Wegmans generally hires about 600 workers for each store, compared with 150 to 200 employees at a typical Giant supermarket measuring 50,000 to 100,000 square feet.
The 72-store chain, based in Rochester, N.Y., has been aggressively growing in the Mid-Atlantic region, typically opening two to three new locations each year, said Jo Natale, a company spokeswoman. In addition to its stores in Downingtown, Warrington, Mount Laurel and Cherry Hill, Wegmans operates in upstate Pennsylvania, New York, Maryland and Virginia, and recently announced sites in the Boston suburbs.
The company's ramp-up in this area comes amid the doom and gloom of announced closings by businesses from retailers to car dealerships.

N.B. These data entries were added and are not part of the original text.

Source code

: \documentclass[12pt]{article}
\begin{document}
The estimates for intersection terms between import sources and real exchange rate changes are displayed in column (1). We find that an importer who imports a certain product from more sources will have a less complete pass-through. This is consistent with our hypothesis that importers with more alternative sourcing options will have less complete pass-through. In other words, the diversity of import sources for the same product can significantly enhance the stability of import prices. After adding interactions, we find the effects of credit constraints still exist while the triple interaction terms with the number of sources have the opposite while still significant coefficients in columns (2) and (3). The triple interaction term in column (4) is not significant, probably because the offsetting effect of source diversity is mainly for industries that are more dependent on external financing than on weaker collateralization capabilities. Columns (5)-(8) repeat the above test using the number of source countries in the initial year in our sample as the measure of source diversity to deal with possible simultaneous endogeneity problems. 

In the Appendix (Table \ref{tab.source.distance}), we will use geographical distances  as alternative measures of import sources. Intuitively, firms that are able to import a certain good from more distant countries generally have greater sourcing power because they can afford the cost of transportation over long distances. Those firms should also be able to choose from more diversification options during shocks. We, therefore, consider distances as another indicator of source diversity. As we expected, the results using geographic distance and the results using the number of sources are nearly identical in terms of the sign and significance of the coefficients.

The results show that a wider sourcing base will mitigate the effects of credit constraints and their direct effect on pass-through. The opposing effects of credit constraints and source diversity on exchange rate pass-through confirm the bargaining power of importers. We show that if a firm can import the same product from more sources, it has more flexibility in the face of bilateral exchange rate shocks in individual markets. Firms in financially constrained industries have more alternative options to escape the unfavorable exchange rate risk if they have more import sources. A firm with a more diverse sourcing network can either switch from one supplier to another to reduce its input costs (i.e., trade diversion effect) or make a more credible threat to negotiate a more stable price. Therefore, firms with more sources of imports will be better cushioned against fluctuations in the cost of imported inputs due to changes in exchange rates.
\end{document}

Encouraged by its local stores' success in bucking the trend, Wegmans decided to capitalize on Philadelphians' appreciation for good food, Forkell said. "We think it's an area where people have a high food interest," he said. "Secondly, the population and demographics fit our model."

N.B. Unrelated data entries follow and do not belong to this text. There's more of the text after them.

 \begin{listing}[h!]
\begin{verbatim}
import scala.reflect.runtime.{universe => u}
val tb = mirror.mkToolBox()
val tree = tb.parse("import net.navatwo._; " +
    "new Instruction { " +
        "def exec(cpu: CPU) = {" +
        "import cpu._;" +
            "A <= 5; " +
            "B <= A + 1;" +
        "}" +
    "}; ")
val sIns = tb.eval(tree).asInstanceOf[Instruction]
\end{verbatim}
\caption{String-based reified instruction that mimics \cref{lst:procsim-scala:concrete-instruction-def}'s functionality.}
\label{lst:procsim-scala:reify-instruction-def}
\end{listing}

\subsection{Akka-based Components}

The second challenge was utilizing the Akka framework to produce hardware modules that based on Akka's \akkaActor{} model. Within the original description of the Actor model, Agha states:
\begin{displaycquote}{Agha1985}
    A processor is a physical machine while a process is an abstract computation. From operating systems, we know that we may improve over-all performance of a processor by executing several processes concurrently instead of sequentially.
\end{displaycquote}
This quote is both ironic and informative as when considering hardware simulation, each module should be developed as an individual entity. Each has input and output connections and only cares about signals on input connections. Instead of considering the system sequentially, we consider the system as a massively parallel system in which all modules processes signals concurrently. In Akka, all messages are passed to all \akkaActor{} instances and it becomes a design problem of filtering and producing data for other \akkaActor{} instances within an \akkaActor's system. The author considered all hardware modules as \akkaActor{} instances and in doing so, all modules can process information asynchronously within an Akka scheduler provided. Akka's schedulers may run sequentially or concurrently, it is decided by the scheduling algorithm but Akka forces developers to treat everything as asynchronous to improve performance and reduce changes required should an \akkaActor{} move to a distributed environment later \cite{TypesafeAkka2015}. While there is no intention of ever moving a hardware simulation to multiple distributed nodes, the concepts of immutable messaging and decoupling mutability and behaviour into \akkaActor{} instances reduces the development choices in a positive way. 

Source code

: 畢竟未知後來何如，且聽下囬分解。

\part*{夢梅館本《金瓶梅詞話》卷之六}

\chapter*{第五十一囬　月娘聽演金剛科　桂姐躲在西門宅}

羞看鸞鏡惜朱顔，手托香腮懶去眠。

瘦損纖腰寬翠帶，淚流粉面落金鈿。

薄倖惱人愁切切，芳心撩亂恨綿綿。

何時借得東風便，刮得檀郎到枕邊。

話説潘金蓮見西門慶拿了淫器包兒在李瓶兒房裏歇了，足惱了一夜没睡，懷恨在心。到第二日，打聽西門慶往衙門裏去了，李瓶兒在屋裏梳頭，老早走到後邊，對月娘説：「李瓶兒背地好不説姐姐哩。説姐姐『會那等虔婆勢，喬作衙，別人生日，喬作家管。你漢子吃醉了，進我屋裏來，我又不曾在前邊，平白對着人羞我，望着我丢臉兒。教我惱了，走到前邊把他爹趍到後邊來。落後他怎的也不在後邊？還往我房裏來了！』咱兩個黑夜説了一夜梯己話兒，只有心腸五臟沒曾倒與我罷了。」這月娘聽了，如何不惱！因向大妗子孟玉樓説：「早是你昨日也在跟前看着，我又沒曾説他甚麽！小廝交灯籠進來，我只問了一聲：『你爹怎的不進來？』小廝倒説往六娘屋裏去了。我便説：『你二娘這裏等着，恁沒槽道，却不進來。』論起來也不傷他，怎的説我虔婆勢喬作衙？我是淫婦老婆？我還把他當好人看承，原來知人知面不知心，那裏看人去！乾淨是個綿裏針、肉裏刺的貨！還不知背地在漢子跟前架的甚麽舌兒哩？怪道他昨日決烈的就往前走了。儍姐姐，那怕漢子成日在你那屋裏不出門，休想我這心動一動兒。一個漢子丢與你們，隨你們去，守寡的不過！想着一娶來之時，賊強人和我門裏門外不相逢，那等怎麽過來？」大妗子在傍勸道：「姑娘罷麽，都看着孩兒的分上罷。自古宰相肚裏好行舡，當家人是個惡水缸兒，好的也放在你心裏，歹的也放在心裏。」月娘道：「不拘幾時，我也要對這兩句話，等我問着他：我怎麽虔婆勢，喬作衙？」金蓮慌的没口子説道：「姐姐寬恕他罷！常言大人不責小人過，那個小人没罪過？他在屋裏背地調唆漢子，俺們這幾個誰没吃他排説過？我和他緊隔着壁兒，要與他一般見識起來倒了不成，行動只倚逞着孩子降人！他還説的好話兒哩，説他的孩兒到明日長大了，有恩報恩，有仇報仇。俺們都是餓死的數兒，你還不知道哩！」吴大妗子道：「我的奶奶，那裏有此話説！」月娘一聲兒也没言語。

The Collegeville store, on Commerce Drive near Routes 422 and 29, will feature both the chain's Market Cafe restaurant and the pub, unique among Wegmans' local outlets, "as long as our restaurant liquor license is approved," Forkell said. "It is the first design of its type in the Philadelphia region." The chain prides itself on high customer service and low prices, he said, with the perishable side modeled after European markets, prepared foods in what's called the Chef's Case, and baked goods in a patisserie.

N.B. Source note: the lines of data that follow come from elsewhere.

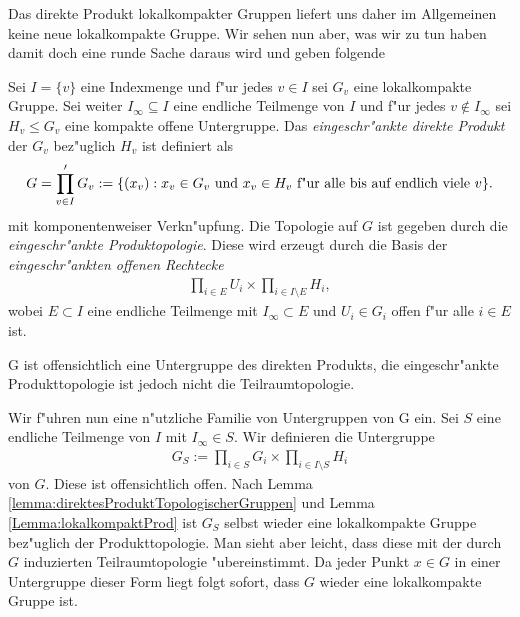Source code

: 		Das direkte Produkt lokalkompakter Gruppen liefert uns daher im Allgemeinen keine neue lokalkompakte Gruppe. Wir sehen nun aber, was wir zu tun haben damit doch eine runde Sache daraus wird und geben folgende
		\begin{defi}
			Sei $I=\{v\}$ eine Indexmenge und f"ur jedes $v \in I$ sei $G_v$ eine lokalkompakte Gruppe. 
			Sei weiter $I_\infty \subseteq I$ eine endliche Teilmenge von $I$ und f"ur jedes $v \notin I_\infty$ sei $H_v\leq G_v$ eine kompakte offene Untergruppe. 
			Das \emph{eingeschr"ankte direkte Produkt} der $G_v$ bez"uglich $H_v$ ist definiert als 
			\begin{align*}
				G = \prod\limits_{v \in I}' G_v := \{ (x_v): x_v \in G_v \text{ und } x_v \in H_v \text{ f"ur alle bis auf endlich viele } v \}.
			\end{align*}
			mit komponentenweiser Verkn"upfung. Die Topologie auf $G$ ist gegeben durch die \emph{eingeschr"ankte Produktopologie}. Diese wird erzeugt durch die Basis der \emph{eingeschr"ankten offenen Rechtecke}
			\begin{align*}
				\prod_{i \in E} U_i \times \prod_{i \in I\setminus E} H_i,
			\end{align*}
			wobei $E \subset I$ eine endliche Teilmenge mit $I_\infty \subset E$ und $U_i \in G_i$ offen f"ur alle $i \in E$ ist.
		\end{defi}
		G ist offensichtlich eine Untergruppe des direkten Produkts, die eingeschr"ankte Produkttopologie ist jedoch nicht die Teilraumtopologie.
		
		Wir f"uhren nun eine n"utzliche Familie von Untergruppen von G ein. Sei $S$ eine endliche Teilmenge von $I$ mit $I_\infty \in S$. Wir definieren die Untergruppe
		\begin{align*}
			G_S := \prod_{i \in S}G_i \times \prod_{i \in I\setminus S} H_i
		\end{align*}
		von $G$. Diese ist offensichtlich offen. Nach Lemma \ref{lemma:direktesProduktTopologischerGruppen} und Lemma \ref{Lemma:lokalkompaktProd} ist $G_S$ selbst wieder eine lokalkompakte Gruppe bez"uglich der Produkttopologie. Man sieht aber leicht, dass diese mit der durch $G$ induzierten Teilraumtopologie "ubereinstimmt. Da jeder Punkt $x \in G$ in einer Untergruppe dieser Form liegt folgt sofort, dass $G$ wieder eine lokalkompakte Gruppe ist.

Wegmans "positions itself as a supermarket that also provides meals and does a little bit more," said TD Bank chief economist Joel Naroff. "Like any store, they'll pull from all groups, but they attract a somewhat higher demographic because they tend to have a lot more of a product mix that's geared toward a higher income."
But "they are not recession-proof," said Naroff.
"The reality is that in a recession, people buy down in quality. Whether that hurts or helps a supermarket depends upon the spread they make for name brands versus off-name brands.
"When people stop buying expensive discretionary products at the supermarket, earnings are clearly hurt," Naroff said, "and it is likely a supermarket makes less on ground beef than steak."
But a store like Wegmans can make up for lower sales on higher-end items by having an increase in volume on lower-priced commodity-type items. "The economy does impact us," Forkell said. "We are a retail business."
He said he was seeing more Wegmans regulars buying ingredients to make their own meals at home, rather than buying the higher-priced meals prepared by Wegmans.
"They are willing to spend the time to do it themselves, rather than us doing it," Forkell said. "We have seen a slight impact there."